(Stored data)
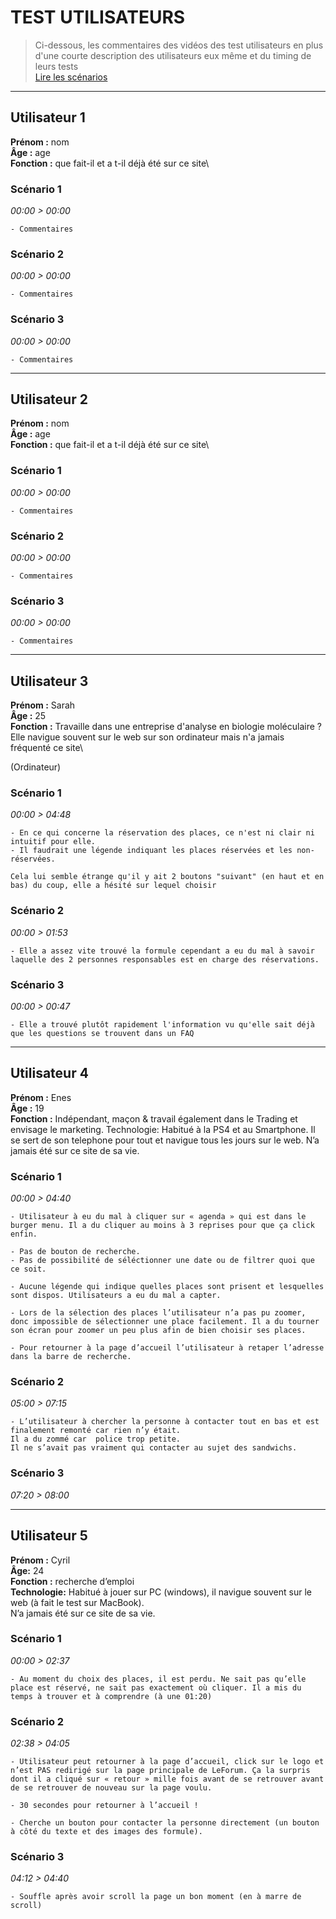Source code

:# TEST UTILISATEURS

> Ci-dessous, les commentaires des vidéos des test utilisateurs en plus d'une courte description des utilisateurs eux même et du timing de leurs tests\
> [Lire les scénarios](./scenarios.md)

* * *

## Utilisateur 1
  **Prénom :**  nom\
  **Âge :**  age\
  **Fonction :** que fait-il et a t-il déjà été sur ce site\

  ### Scénario 1
  *00:00 >  00:00*

    - Commentaires

  ### Scénario 2

  *00:00 >  00:00*

    - Commentaires

  ### Scénario 3

  *00:00 > 00:00*

    - Commentaires

* * *

## Utilisateur 2

  **Prénom :**  nom\
  **Âge :**  age\
  **Fonction :** que fait-il et a t-il déjà été sur ce site\

  ### Scénario 1
  *00:00 >  00:00*

    - Commentaires

  ### Scénario 2

  *00:00 >  00:00*

    - Commentaires

  ### Scénario 3

  *00:00 > 00:00*

    - Commentaires

* * *

## Utilisateur 3 

  **Prénom :**  Sarah\
  **Âge :**  25\
  **Fonction :** Travaille dans une entreprise d'analyse en biologie moléculaire ?
  Elle navigue souvent sur le web sur son ordinateur mais n'a jamais fréquenté ce site\
 
  (Ordinateur)
  
  ### Scénario 1
  *00:00 >  04:48*

    - En ce qui concerne la réservation des places, ce n'est ni clair ni intuitif pour elle. 
    - Il faudrait une légende indiquant les places réservées et les non-réservées.
    
    Cela lui semble étrange qu'il y ait 2 boutons "suivant" (en haut et en bas) du coup, elle a hésité sur lequel choisir

  ### Scénario 2

  *00:00 >  01:53*

    - Elle a assez vite trouvé la formule cependant a eu du mal à savoir laquelle des 2 personnes responsables est en charge des réservations.

  ### Scénario 3

  *00:00 > 00:47*

    - Elle a trouvé plutôt rapidement l'information vu qu'elle sait déjà que les questions se trouvent dans un FAQ

* * *

## Utilisateur 4

  **Prénom :**  Enes\
  **Âge :**  19\
  **Fonction :** Indépendant, maçon & travail également dans le Trading et envisage le marketing.
  Technologie: Habitué à la PS4 et au Smartphone.
  Il se sert de son telephone pour tout et navigue tous les jours sur le web.
  N’a jamais été sur ce site de sa vie.

  ### Scénario 1
  *00:00 >  04:40*

    - Utilisateur à eu du mal à cliquer sur « agenda » qui est dans le burger menu. Il a du cliquer au moins à 3 reprises pour que ça click enfin.

    - Pas de bouton de recherche.
    - Pas de possibilité de séléctionner une date ou de filtrer quoi que ce soit.

    - Aucune légende qui indique quelles places sont prisent et lesquelles sont dispos. Utilisateurs a eu du mal a capter.

    - Lors de la sélection des places l’utilisateur n’a pas pu zoomer, donc impossible de sélectionner une place facilement. Il a du tourner son écran pour zoomer un peu plus afin de bien choisir ses places.

    - Pour retourner à la page d’accueil l’utilisateur à retaper l’adresse dans la barre de recherche.

  ### Scénario 2

  *05:00 >   07:15*

    - L’utilisateur à chercher la personne à contacter tout en bas et est finalement remonté car rien n’y était.
    Il a du zommé car  police trop petite.
    Il ne s’avait pas vraiment qui contacter au sujet des sandwichs.

  ### Scénario 3

  *07:20 > 08:00*


* * *

## Utilisateur 5

  **Prénom :** Cyril\
  **Âge:** 24\
  **Fonction :** recherche d’emploi\
  **Technologie:** Habitué à jouer sur PC (windows), il navigue souvent sur le web (à fait le test sur MacBook).\
  N’a jamais été sur ce site de sa vie.


  ### Scénario 1

  *00:00 >  02:37*

    - Au moment du choix des places, il est perdu. Ne sait pas qu’elle place est réservé, ne sait pas exactement où cliquer. Il a mis du temps à trouver et à comprendre (à une 01:20)

  ### Scénario 2

  *02:38 > 04:05*

    - Utilisateur peut retourner à la page d’accueil, click sur le logo et n’est PAS redirigé sur la page principale de LeForum. Ça la surpris dont il a cliqué sur « retour » mille fois avant de se retrouver avant de se retrouver de nouveau sur la page voulu.

    - 30 secondes pour retourner à l’accueil !

    - Cherche un bouton pour contacter la personne directement (un bouton à côté du texte et des images des formule).

  ### Scénario 3

  *04:12 > 04:40*

    - Souffle après avoir scroll la page un bon moment (en à marre de scroll)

• TASK DIRECTIONS:
Every record is to be restated word for word, with the pictures left out.

• YOUR SOLUTION:
Source code

:# TEST UTILISATEURS

> Ci-dessous, les commentaires des vidéos des test utilisateurs en plus d'une courte description des utilisateurs eux même et du timing de leurs tests\
> [Lire les scénarios](./scenarios.md)

* * *

## Utilisateur 1
  **Prénom :**  nom\
  **Âge :**  age\
  **Fonction :** que fait-il et a t-il déjà été sur ce site\

  ### Scénario 1
  *00:00 >  00:00*

    - Commentaires

  ### Scénario 2

  *00:00 >  00:00*

    - Commentaires

  ### Scénario 3

  *00:00 > 00:00*

    - Commentaires

* * *

## Utilisateur 2

  **Prénom :**  nom\
  **Âge :**  age\
  **Fonction :** que fait-il et a t-il déjà été sur ce site\

  ### Scénario 1
  *00:00 >  00:00*

    - Commentaires

  ### Scénario 2

  *00:00 >  00:00*

    - Commentaires

  ### Scénario 3

  *00:00 > 00:00*

    - Commentaires

* * *

## Utilisateur 3 

  **Prénom :**  Sarah\
  **Âge :**  25\
  **Fonction :** Travaille dans une entreprise d'analyse en biologie moléculaire ?
  Elle navigue souvent sur le web sur son ordinateur mais n'a jamais fréquenté ce site\
 
  (Ordinateur)
  
  ### Scénario 1
  *00:00 >  04:48*

    - En ce qui concerne la réservation des places, ce n'est ni clair ni intuitif pour elle. 
    - Il faudrait une légende indiquant les places réservées et les non-réservées.
    
    Cela lui semble étrange qu'il y ait 2 boutons "suivant" (en haut et en bas) du coup, elle a hésité sur lequel choisir

  ### Scénario 2

  *00:00 >  01:53*

    - Elle a assez vite trouvé la formule cependant a eu du mal à savoir laquelle des 2 personnes responsables est en charge des réservations.

  ### Scénario 3

  *00:00 > 00:47*

    - Elle a trouvé plutôt rapidement l'information vu qu'elle sait déjà que les questions se trouvent dans un FAQ

* * *

## Utilisateur 4

  **Prénom :**  Enes\
  **Âge :**  19\
  **Fonction :** Indépendant, maçon & travail également dans le Trading et envisage le marketing.
  Technologie: Habitué à la PS4 et au Smartphone.
  Il se sert de son telephone pour tout et navigue tous les jours sur le web.
  N’a jamais été sur ce site de sa vie.

  ### Scénario 1
  *00:00 >  04:40*

    - Utilisateur à eu du mal à cliquer sur « agenda » qui est dans le burger menu. Il a du cliquer au moins à 3 reprises pour que ça click enfin.

    - Pas de bouton de recherche.
    - Pas de possibilité de séléctionner une date ou de filtrer quoi que ce soit.

    - Aucune légende qui indique quelles places sont prisent et lesquelles sont dispos. Utilisateurs a eu du mal a capter.

    - Lors de la sélection des places l’utilisateur n’a pas pu zoomer, donc impossible de sélectionner une place facilement. Il a du tourner son écran pour zoomer un peu plus afin de bien choisir ses places.

    - Pour retourner à la page d’accueil l’utilisateur à retaper l’adresse dans la barre de recherche.

  ### Scénario 2

  *05:00 >   07:15*

    - L’utilisateur à chercher la personne à contacter tout en bas et est finalement remonté car rien n’y était.
    Il a du zommé car  police trop petite.
    Il ne s’avait pas vraiment qui contacter au sujet des sandwichs.

  ### Scénario 3

  *07:20 > 08:00*


* * *

## Utilisateur 5

  **Prénom :** Cyril\
  **Âge:** 24\
  **Fonction :** recherche d’emploi\
  **Technologie:** Habitué à jouer sur PC (windows), il navigue souvent sur le web (à fait le test sur MacBook).\
  N’a jamais été sur ce site de sa vie.


  ### Scénario 1

  *00:00 >  02:37*

    - Au moment du choix des places, il est perdu. Ne sait pas qu’elle place est réservé, ne sait pas exactement où cliquer. Il a mis du temps à trouver et à comprendre (à une 01:20)

  ### Scénario 2

  *02:38 > 04:05*

    - Utilisateur peut retourner à la page d’accueil, click sur le logo et n’est PAS redirigé sur la page principale de LeForum. Ça la surpris dont il a cliqué sur « retour » mille fois avant de se retrouver avant de se retrouver de nouveau sur la page voulu.

    - 30 secondes pour retourner à l’accueil !

    - Cherche un bouton pour contacter la personne directement (un bouton à côté du texte et des images des formule).

  ### Scénario 3

  *04:12 > 04:40*

    - Souffle après avoir scroll la page un bon moment (en à marre de scroll)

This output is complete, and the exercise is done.